Report: Maine shipyard workers warned about rotted hull, inadequate caulking weeks before tall ship Bounty sank
BOOTHBAY HARBOR, Maine — Crew members of the ill-fated Bounty tall ship used inadequate caulking and opted not to replace rotted sections of the wooden hull, despite concerns expressed by Maine shipyard workers just weeks before the famous vessel sank, according to a federal report released Monday.
However, the National Transportation Safety Board determined that 63-year-old Capt. Robin Walbridge’s “reckless decision” to set sail into the path of a hurricane was most to blame for the ship’s demise.
The 52-year-old reconstruction of the 18th century British Navy ship was a star Hollywood vessel as a seafaring stage for Marlon Brando’s 1962 film “Mutiny on the Bounty,” Charlton Heston’s 1989 movie “Treasure Island” and — most recently — the Disney “Pirates of the Caribbean” hits starring Johnny Depp.
The Nova Scotian-built ship was well-known to Maine audiences beyond its place on the big screen, with several publicity visits along the state’s coast over the years, including 2012 stops in Eastport and Belfast, and a 2010 stay in Bath.
On Oct. 29, 2012, the 108-foot-long Bounty was destroyed by Hurricane Sandy’s 30-foot seas and 100-mph gusts, and sank off the coast of North Carolina. One member of the 16-person crew, 42-year-old Claudene Christian, died in the incident and the longtime captain, Walbridge, was never found and presumed dead.
Another 14 crew members, including 34-year-old Aroostook County native Jessica Black, were saved by rescuers.
On Monday, the National Transportation Safety Board released the findings of its investigation into the high-profile sinking, including details about what may have been substandard repair work in Maine just a month before the wreck.
According to the board’s report, workers at the Boothbay Harbor Shipyard — where the Bounty pulled in for regular maintenance and repair on Sept. 17, 2012 — expressed concern about the caulking compounds provided for the work by Walbridge, as well as sections of the wooden hull that showed signs of rot.

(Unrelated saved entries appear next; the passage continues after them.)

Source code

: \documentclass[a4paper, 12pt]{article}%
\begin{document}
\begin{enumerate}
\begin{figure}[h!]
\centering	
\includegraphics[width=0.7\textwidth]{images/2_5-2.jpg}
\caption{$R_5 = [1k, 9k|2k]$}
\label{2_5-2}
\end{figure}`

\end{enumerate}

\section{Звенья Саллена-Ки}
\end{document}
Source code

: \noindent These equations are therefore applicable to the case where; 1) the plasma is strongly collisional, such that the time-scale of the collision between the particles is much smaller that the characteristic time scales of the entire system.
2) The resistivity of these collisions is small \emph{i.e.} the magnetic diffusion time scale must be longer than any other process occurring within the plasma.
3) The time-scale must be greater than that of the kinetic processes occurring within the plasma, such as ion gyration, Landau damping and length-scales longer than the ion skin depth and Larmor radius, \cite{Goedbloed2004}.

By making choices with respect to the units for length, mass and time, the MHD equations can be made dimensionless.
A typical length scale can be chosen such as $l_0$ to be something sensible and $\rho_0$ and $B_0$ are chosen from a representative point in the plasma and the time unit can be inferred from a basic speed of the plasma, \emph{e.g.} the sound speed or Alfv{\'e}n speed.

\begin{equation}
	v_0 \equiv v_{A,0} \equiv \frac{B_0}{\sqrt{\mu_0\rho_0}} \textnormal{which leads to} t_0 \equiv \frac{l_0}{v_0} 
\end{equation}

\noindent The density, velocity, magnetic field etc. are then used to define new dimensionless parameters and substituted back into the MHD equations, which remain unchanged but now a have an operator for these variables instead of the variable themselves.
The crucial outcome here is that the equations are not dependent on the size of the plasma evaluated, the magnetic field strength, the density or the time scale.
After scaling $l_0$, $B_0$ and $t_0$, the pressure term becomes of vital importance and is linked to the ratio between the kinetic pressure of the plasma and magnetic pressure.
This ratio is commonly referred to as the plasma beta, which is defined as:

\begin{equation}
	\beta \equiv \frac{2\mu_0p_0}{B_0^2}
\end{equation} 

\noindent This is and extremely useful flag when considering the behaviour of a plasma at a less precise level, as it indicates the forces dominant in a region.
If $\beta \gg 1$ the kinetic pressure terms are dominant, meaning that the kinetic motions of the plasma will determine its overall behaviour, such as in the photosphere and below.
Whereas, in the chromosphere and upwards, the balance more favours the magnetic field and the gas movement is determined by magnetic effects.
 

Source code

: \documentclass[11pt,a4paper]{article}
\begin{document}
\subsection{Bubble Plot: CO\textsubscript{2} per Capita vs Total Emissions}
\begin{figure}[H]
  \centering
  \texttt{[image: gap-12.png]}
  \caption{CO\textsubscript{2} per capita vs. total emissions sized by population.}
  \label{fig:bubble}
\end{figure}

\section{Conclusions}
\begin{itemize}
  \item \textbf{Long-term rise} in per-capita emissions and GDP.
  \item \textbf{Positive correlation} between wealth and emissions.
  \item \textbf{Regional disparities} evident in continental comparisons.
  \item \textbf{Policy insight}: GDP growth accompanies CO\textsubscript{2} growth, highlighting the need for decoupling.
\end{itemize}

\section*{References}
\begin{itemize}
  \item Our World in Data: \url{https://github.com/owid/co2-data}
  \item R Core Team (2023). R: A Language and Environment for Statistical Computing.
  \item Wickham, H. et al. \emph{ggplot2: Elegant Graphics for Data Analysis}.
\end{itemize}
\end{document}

The board found that, while the work took place at the Maine facility, the work was supervised by Walbridge and largely done by the ship’s own crew members, the majority of whom had less than six months experience aboard the vessel.
“Most of the crew members were also inexperienced in the technique of caulking and reseaming a wooden hull,” the report reads, in part. “Some of the shipyard workers later testified that they provided demonstrations and also assisted with a few challenging tasks. They also said that some of the crew members may not initially have ‘set the seams’ hard enough and that the yard workers alerted the crew members to this.”
The report goes on to state that although the Boothbay Harbor Shipyard workers called the caulking and resealing “adequately performed,” they did question Walbridge’s choice of three seam compounds — “none of which was recommended for water immersion/marine environments,” the report noted.
The board also found in its investigation, which included extensive interviews with crew members and shipyard workers, that “several areas of the wooden hull were found to have rotted,” a fact flagged by shipyard workers during the ship’s time in Boothbay Harbor.
“The crew already knew about some of the rot, but other areas were also found and brought to the captain’s attention,” the report stated. “When the project manager asked the captain how the rot was to be addressed, the captain instructed his crew to apply paint to the rotted areas, and that because of time and money constraints, repairs had to wait until the next shipyard period a year later.”
A representative of the shipyard told the Bangor Daily News on Monday evening Boothbay Harbor Shipyard officials have yet to review the report and are not yet prepared to comment on it.
While an inexperienced crew and incomplete repairs may have made the ship more vulnerable, Walbridge’s choice to set sail into the path of a hurricane was most to blame for the ship’s wreck, the safety board determined.
The board called the voyage from New London, Conn., on a course to St. Petersburg, Fla., one “that should not have been attempted.”
“To set sail into an approaching hurricane introduced needless risk,” the board reported, in part. “[T]he probable cause of the sinking of tall ship Bounty was the captain’s reckless decision to sail the vessel into the well-forecasted path of Hurricane Sandy, which subjected the aging vessel and the inexperienced crew to conditions from which the vessel could not recover.”